Thursday, February 15, 2007

Wake's Drum gets shining moment

Michael Drum was one of those kids who grew up on Tobacco Road with the dream of playing ACC basketball. After taking a circuitous route to Wake Forest, his shining moment finally came Wednesday.

Drum, a 6-foot-6 senior forward from Rural Hall, a small community near Winston-Salem, tipped in a missed shot Wednesday with three seconds left, giving the Deacons a 67-65 victory against Clemson.

When Drum left North Forsyth High in 2002, he wasn’t a sure-fire Division I prospect. So he went to then-Division II Presbyterian in Clinton, S.C., where he became one of the South Atlantic Conference’s top players.

His game progressed to such an extent that he was welcomed as a junior to the Deacons by coach Skip Prosser. But only to an extent: Drum is a nonscholarship player who gets a tuition break because his mother, Matella, works at Wake Forest’s hospital.

His steadying, experienced presence is crucial to the young Deacons and he makes do with limited skills, averaging 8.1 points and 2.6 rebounds.
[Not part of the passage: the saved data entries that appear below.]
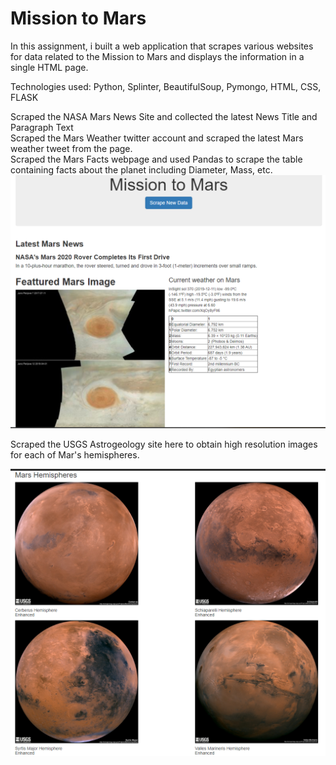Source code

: # Mission to Mars

In this assignment, i built a web application that scrapes various websites for data related to the Mission to Mars and displays the information in a single HTML page.

Technologies used: Python, Splinter, BeautifulSoup, Pymongo, HTML, CSS, FLASK

Scraped the NASA Mars News Site and collected the latest News Title and Paragraph Text  
Scraped the Mars Weather twitter account and scraped the latest Mars weather tweet from the page.  
Scraped the Mars Facts webpage and used Pandas to scrape the table containing facts about the planet including Diameter, Mass, etc. 
![](Screenshot%20(35).png)  
  
Scraped the USGS Astrogeology site here to obtain high resolution images for each of Mar's hemispheres.    

![](Screenshot%20(36).png)
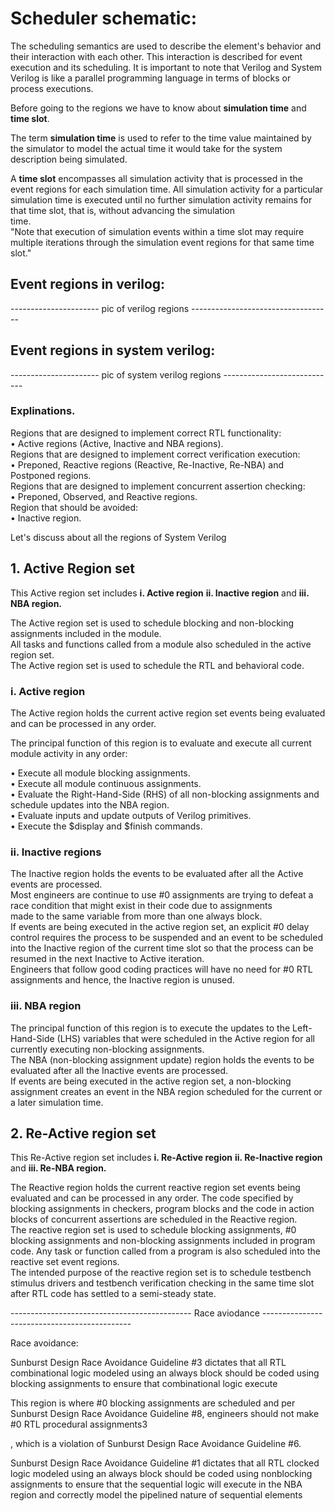 # Scheduler schematic:

The scheduling semantics are used to describe the element's behavior and their interaction with each other. This interaction is described for event   execution and its scheduling. It is important to note that Verilog and System Verilog is like a parallel programming language in terms of blocks or  
process executions.

Before going to the regions we have to know about **simulation time** and **time slot**.  

The term **simulation time** is used to refer to the time value maintained by the simulator to model the actual time it would take for the system   description being simulated.  

A **time slot** encompasses all simulation activity that is processed in the event regions for each simulation time. All simulation activity for a   particular simulation time is executed until no further simulation activity remains for that time slot, that is, without advancing the simulation  
time.  
"Note that execution of simulation events within a time slot may require multiple iterations through the simulation event regions for that same time slot."  

## Event regions in verilog:

---------------------- pic of verilog regions -----------------------------------

## Event regions in system verilog:

---------------------- pic of system verilog regions ----------------------------

### Explinations.

Regions that are designed to implement correct RTL functionality:  
• Active regions (Active, Inactive and NBA regions).  
Regions that are designed to implement correct verification execution:  
• Preponed, Reactive regions (Reactive, Re-Inactive, Re-NBA) and Postponed regions.  
Regions that are designed to implement concurrent assertion checking:  
• Preponed, Observed, and Reactive regions.  
Region that should be avoided:  
• Inactive region.  

Let's discuss about all the regions of System Verilog  

## 1. Active Region set  

This Active region set includes 
**i. Active region**
**ii. Inactive region** and 
**iii. NBA region.**

The Active region set is used to schedule blocking and non-blocking assignments included in the module.  
All tasks and functions called from a module also scheduled in the active region set.  
The Active region set is used to schedule the RTL and behavioral code.

### i. Active region

The Active region holds the current active region set events being evaluated and can be processed in any order.  

The principal function of this region is to evaluate and execute all current module activity in any order:  

• Execute all module blocking assignments.  
• Execute all module continuous assignments.  
• Evaluate the Right-Hand-Side (RHS) of all non-blocking assignments and schedule updates into the NBA region.  
• Evaluate inputs and update outputs of Verilog primitives.  
• Execute the $display and $finish commands.  

### ii. Inactive regions

The Inactive region holds the events to be evaluated after all the Active events are processed.  
Most engineers are continue to use #0 assignments are trying to defeat a race condition that might exist in their code due to assignments  
made to the same variable from more than one always block.  
If events are being executed in the active region set, an explicit #0 delay control requires the process to be suspended and an event to be scheduled into the Inactive region of the current time slot so that the process can be resumed in the next Inactive to Active iteration.  
Engineers that follow good coding practices will have no need for #0 RTL assignments and hence, the Inactive region is unused.  

### iii. NBA region

The principal function of this region is to execute the updates to the Left-Hand-Side (LHS) variables that were scheduled in the Active region for all currently executing non-blocking assignments.  
The NBA (non-blocking assignment update) region holds the events to be evaluated after all the Inactive events are processed.  
If events are being executed in the active region set, a non-blocking assignment creates an event in the NBA region scheduled for the current or a later simulation time.  

## 2. Re-Active region set

This Re-Active region set includes 
**i. Re-Active region**
**ii. Re-Inactive region** and 
**iii. Re-NBA region.**

The Reactive region holds the current reactive region set events being evaluated and can be processed in any order.
The code specified by blocking assignments in checkers, program blocks and the code in action blocks of concurrent assertions are scheduled 
in the Reactive region.  
The reactive region set is used to schedule blocking assignments, #0 blocking assignments and non-blocking assignments included in program code. Any task or function called from a program is also scheduled into the reactive set event regions.  
The intended purpose of the reactive region set is to schedule testbench stimulus drivers and testbench verification checking in the same time slot after RTL code has settled to a semi-steady state.  



--------------------------------------------- Race aviodance ---------------------------------------------  

Race avoidance:

Sunburst Design Race Avoidance Guideline #3 dictates that all RTL combinational logic
modeled using an always block should be coded using blocking assignments to ensure that
combinational logic execute

This region is where #0 blocking assignments are scheduled and per Sunburst
Design Race Avoidance Guideline #8, engineers should not make #0 RTL procedural
assignments3

, which is a violation of Sunburst Design Race Avoidance Guideline #6.

Sunburst Design Race Avoidance Guideline #1 dictates that all RTL clocked logic modeled
using an always block should be coded using nonblocking assignments to ensure that the
sequential logic will execute in the NBA region and correctly model the pipelined nature of
sequential elements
He’s also got a self-deprecating sense of humor. He says wears No..34 because it’s the same as the inches of his vertical leap (unlikely).

And as he knifed to the basket Wednesday, angling for Kyle Visser’s missed shot and a game winner against the Tigers, he did so without being bumped by a Clemson defender.

“I need that to get up to the rim,” he told reporters.